Building Baselines: Veronique Bugnion
For Véronique Bugnion, climate has always been both deeply personal and profoundly practical. Growing up in Switzerland, she saw firsthand how a changing climate was transforming the mountains and glaciers that shaped her love of the outdoors. That early awareness grew into a career at the intersection of science, policy, and markets, one that now informs her work as co-founder and CEO of ClearlyEnergy, where she helps cities, states, and building owners navigate the complex work of reducing emissions from the built environment.
In this Building Baselines interview, Bugnion shares why building performance standards have emerged as such an important policy tool, what utilities and jurisdictions still need to get right on data access, and how lessons from carbon markets and international models like Tokyo can help shape the next generation of building policy. The conversation also reveals her core belief: that solving climate challenges in buildings is not just about setting targets, but about operationalizing them in ways that are flexible, data-driven, and grounded in how buildings actually work.
We hope you enjoy this deep dive with Veronique!
From Swiss Glaciers to Building Policy
To start, how did growing up in Switzerland shape your climate views?
I’m a big outdoors person, I love hiking, skiing, sailing. Growing up in Switzerland, you’re acutely aware the climate is changing, especially in the mountains. It’s sort of one of the ground zeroes for climate change. I look back now at the glaciers I skied on as a kid, and they’re nowhere near what they used to be, if they’re still there at all. The sensitivity was always there.

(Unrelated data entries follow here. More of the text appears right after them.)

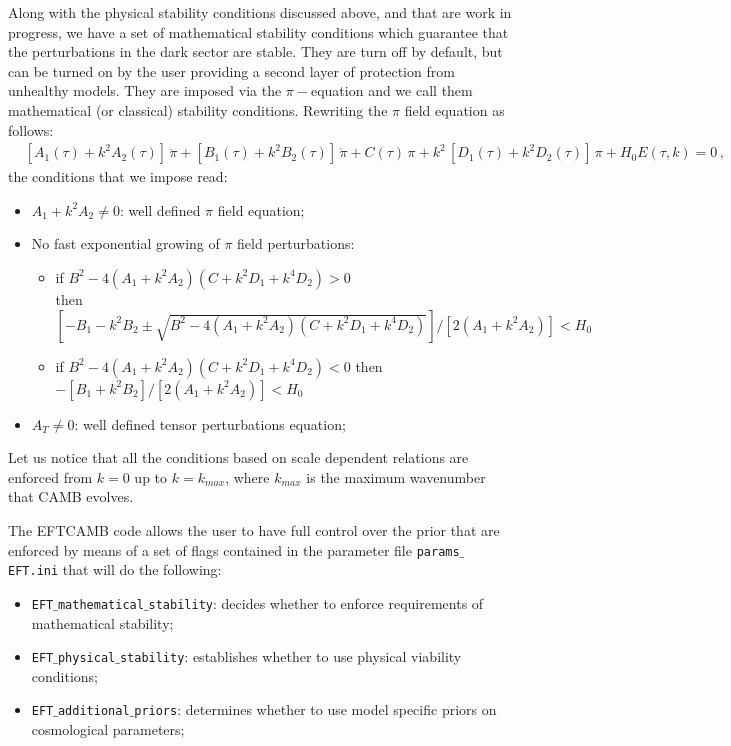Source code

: \documentclass[prd,nofootinbib,showpacs]{revtex4}
\begin{document}
{Along with the physical stability conditions discussed above, and that are work in progress, we have a set of mathematical stability conditions which guarantee that the perturbations in the dark sector are stable. They are turn off by default, but can be turned on by the user providing a second layer of protection from unhealthy models. 
They are imposed via the $\pi-$equation and we call them mathematical (or classical) stability conditions. Rewriting the $\pi$ field equation as follows:
%
\begin{align}
& \left[A_1(\tau) + k^2 A_2(\tau)\right]\,\ddot{\pi} + \left[ B_1(\tau)+ k^2 B_2(\tau)\right]\,\dot{\pi} + C(\tau)\,\pi + k^2\,\left[D_1(\tau) + k^2D_2(\tau) \right]\,\pi + H_0 E(\tau,k) =0   \,,
\end{align}
%
the conditions that we impose read: 
%
\begin{itemize}
\item $A_1 + k^2 A_2 \neq 0$: well defined $\pi$ field equation;
\item No fast exponential growing of $\pi$ field perturbations:
\begin{itemize}
\item if $ B^2 -4(A_1+ k^2 A_2)( C +k^2D_1 + k^4D_2) > 0$ \\ 
then $ \left[ -B_1 - k^2 B_2 \pm \sqrt{B^2 -4(A_1+ k^2 A_2)( C +k^2D_1 + k^4D_2)} \right] / \left[ 2 (A_1 + k^2 A_2) \right] < H_0$
\item if $ B^2 -4(A_1+ k^2 A_2)( C +k^2D_1 + k^4D_2) < 0$ then $ - \left[ B_1 + k^2 B_2\right] / \left[ 2 (A_1 + k^2 A_2) \right] < H_0$  
\end{itemize}
\item $A_T \neq 0$: well defined tensor perturbations equation;
\end{itemize}
%

Let us notice that all the conditions based on scale dependent relations are enforced  from $k=0$ up to $k=k_{max}$, where $k_{max}$ is the maximum wavenumber that CAMB evolves.

The EFTCAMB code allows the user to have full control over the prior that are enforced by means of a set of flags contained in the parameter file \texttt{params$\_$EFT.ini} that will do the following:
%
\begin{itemize}
\item \texttt{EFT$\_$mathematical$\_$stability}: decides whether to enforce requirements of mathematical stability;
\item \texttt{EFT$\_$physical$\_$stability}: establishes whether to use physical viability conditions;
\item \texttt{EFT$\_$additional$\_$priors}: determines whether to use model specific priors on cosmological parameters;
\end{itemize}
%

}
\end{document}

For me, climate is this beautiful mix of science and policy that affects the real world. I’ve been hooked on that intersection for a long time.
Say a little more about what you mean by the intersection of science and policy.
I’ve always been a STEM person. You can go down plenty of scientific tracks that lead to business like build a new engine, for example, and that’s great. But climate is different. It’s fundamentally the hardest problem we have to solve. It’s almost intractable.
It’s the intersection of complicated science, understanding how an incredibly complex climate system works and evolves, with complicated real-world policy and economics. The science tells us what’s happening and what’s likely ahead, and policy determines whether we act on it.
Buildings can work with the grid. And that work starts with whole-building data that is easy to access and easy to use, not kept under lock and key.
Véronique Bugnion
Turning Policy into Practice
How have your scientific and climate finance backgrounds shaped your leadership at Clearly? And how do those perspectives influence how you see building performance standards fitting into broader climate finance and market opportunities?
Clearly Energy is essentially a software company, but we work to help roll out these policies. We’re operating at the intersection of climate policy and software solutions.
For me, being unafraid of numbers and technology really helps. I’m happy being the biggest policy geek with one half of the house and the biggest tech/software nerd with the other half. I love reading policies start to finish, but I get an even bigger kick when the software developers start reading the policies, and vice versa, when the analysts start proposing software solutions. That combination is what you need to build tools that operationalize new policies.
It’s one thing to write a policy, there’s a huge amount of stakeholder work and debate that goes into it, but often it’s still done on paper without much thought for: How are we going to do this in practice? Solving the “how” is really fun.
I came to building performance standards partly from carbon markets. Tokyo has what is known as the Tokyo carbon market, but it’s really a building performance standard. I like environmental and climate policies that are market-based in the sense that they’re not telling people what to do or how to do it. They set goals and leave the marketplace to figure out how to reach them.
There’s still evolution around how “market-based” these programs really are. Tokyo’s is technically tradable. New York City looked at that approach but backed away. At the same time, many policies allow portfolio-level compliance, for example, if you have ten buildings, you can comply across them as a group. That creates quasi-trading-like behavior and flexibility without full tradability.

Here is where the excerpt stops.